Actress Dorothy Lyman retraces her upbringing in rural Midwest to understand her mother better.
Double Emmy Award winner Dorothy Lyman explores her family history in this heartwarming solo show about feminism and trauma. A 1950s childhood in the safe and repressed Midwest air gave way to a successful soap opera star in California, but the road wasn’t easy. A mother shackled by a patriarchal view of womanhood, and father who loved his children but had a troublesome relationship with the notion of love, Violet and Me details the escape from a life of corporal punishment and belittling. “Can rage be transmitted genetically?” she wonders.
The various lockdowns of the past few years allowed the actor time to go through her late mum’s belongings, where she was met with a strong woman who shone in her career and was described with adjectives that Lyman would have never associated with her strict, pragmatic parent.

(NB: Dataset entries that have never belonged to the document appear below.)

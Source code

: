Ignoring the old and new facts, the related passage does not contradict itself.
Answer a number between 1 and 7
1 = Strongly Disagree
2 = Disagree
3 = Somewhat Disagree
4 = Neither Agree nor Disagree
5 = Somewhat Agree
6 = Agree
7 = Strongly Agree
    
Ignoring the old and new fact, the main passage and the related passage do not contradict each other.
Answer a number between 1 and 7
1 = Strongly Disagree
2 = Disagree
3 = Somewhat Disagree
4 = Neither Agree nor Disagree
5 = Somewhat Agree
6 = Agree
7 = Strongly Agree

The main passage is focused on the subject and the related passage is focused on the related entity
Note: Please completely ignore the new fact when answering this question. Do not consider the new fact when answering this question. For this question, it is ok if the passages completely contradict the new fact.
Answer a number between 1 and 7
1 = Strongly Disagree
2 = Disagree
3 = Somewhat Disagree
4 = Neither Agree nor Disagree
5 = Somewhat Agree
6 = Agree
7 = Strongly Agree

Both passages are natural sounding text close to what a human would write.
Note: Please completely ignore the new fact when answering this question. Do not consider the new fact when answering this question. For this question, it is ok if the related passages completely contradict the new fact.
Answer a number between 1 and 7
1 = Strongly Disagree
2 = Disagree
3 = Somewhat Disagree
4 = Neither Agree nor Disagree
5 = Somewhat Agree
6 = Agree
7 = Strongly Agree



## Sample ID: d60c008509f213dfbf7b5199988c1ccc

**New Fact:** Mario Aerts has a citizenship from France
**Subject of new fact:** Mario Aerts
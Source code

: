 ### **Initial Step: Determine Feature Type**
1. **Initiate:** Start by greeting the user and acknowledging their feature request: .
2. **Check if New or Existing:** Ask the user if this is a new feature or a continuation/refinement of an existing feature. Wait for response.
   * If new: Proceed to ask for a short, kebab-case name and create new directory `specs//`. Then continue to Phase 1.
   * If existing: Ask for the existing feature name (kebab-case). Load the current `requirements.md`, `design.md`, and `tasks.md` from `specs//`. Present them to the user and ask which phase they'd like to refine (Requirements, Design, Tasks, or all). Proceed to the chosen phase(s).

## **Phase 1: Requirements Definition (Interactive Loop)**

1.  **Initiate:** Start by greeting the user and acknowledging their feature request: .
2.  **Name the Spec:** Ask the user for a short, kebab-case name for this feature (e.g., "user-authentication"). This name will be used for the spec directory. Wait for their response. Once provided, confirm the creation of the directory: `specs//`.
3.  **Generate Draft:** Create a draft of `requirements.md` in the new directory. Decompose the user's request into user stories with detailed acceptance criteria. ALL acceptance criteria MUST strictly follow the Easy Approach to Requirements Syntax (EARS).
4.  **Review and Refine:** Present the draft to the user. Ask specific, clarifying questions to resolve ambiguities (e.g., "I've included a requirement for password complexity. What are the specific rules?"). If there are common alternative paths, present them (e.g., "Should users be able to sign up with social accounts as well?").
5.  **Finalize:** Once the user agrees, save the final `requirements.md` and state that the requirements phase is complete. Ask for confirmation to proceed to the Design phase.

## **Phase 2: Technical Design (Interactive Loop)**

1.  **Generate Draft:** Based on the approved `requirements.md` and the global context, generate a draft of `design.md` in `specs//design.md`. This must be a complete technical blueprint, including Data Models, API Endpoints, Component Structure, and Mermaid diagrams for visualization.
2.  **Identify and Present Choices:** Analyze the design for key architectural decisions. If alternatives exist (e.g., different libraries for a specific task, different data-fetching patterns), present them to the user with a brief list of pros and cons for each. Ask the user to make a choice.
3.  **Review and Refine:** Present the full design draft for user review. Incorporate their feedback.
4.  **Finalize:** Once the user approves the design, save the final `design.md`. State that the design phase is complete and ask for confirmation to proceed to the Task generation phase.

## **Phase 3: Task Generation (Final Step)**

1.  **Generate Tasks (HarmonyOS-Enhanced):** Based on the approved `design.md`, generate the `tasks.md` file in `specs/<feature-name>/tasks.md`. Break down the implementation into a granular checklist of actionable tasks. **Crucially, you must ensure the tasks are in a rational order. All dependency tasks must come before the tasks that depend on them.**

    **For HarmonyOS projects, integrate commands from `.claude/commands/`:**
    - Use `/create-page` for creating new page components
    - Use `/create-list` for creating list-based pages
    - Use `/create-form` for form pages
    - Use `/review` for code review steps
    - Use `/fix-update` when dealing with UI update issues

Her dry wit welcomes an accomplished reflection on family politics and motherhood in a journey that starts with domestic service and ends with female empowerment.
She has a captivating personality. It’s a trip down memory lane for Lyman and a particularly personal account of the compromises women have to make in order to be accepted in society for the audience. Cruel magazine articles and the judgement of strangers never stifled Lyman’s spirit. They actually did the opposite. Leaving her husband and kids to pursue her dreams gave her horrible guilt, but the fear of becoming a mother as violent and dissatisfied as hers made her persist.
It’s a tale of resilience, resentment, and regret told with instinctive storytelling and a dash of friendly advice. Photos of her relatives and snapshots of her life accompany her narrative, giving a visual reference to her stories. It’s a delicate, lovely play from a woman whose strength could never be ignored.
Violet and Me runs at the Place Courtyard on the following dates: 11-15, 17-22, 24-28 August.